### Activity
Where does "SMTP" appear in the data? Return each line that holds it.

### Data to examine
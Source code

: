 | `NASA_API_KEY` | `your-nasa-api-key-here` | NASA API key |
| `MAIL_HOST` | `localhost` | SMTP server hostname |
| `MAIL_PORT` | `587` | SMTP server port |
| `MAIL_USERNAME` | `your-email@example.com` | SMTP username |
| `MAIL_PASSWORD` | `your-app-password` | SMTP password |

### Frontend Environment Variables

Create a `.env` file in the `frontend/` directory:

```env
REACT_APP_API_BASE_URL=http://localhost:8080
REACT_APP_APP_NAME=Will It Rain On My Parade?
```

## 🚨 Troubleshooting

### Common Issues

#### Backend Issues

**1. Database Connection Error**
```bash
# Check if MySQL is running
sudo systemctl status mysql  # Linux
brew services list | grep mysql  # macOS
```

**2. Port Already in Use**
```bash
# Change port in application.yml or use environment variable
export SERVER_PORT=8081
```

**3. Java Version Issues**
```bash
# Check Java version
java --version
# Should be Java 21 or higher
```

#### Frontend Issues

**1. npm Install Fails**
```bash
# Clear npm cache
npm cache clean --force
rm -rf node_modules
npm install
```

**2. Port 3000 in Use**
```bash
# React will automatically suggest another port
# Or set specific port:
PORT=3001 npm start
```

### Reply
| `MAIL_HOST` | `localhost` | SMTP server hostname |
| `MAIL_PORT` | `587` | SMTP server port |
| `MAIL_USERNAME` | `your-email@example.com` | SMTP username |
| `MAIL_PASSWORD` | `your-app-password` | SMTP password |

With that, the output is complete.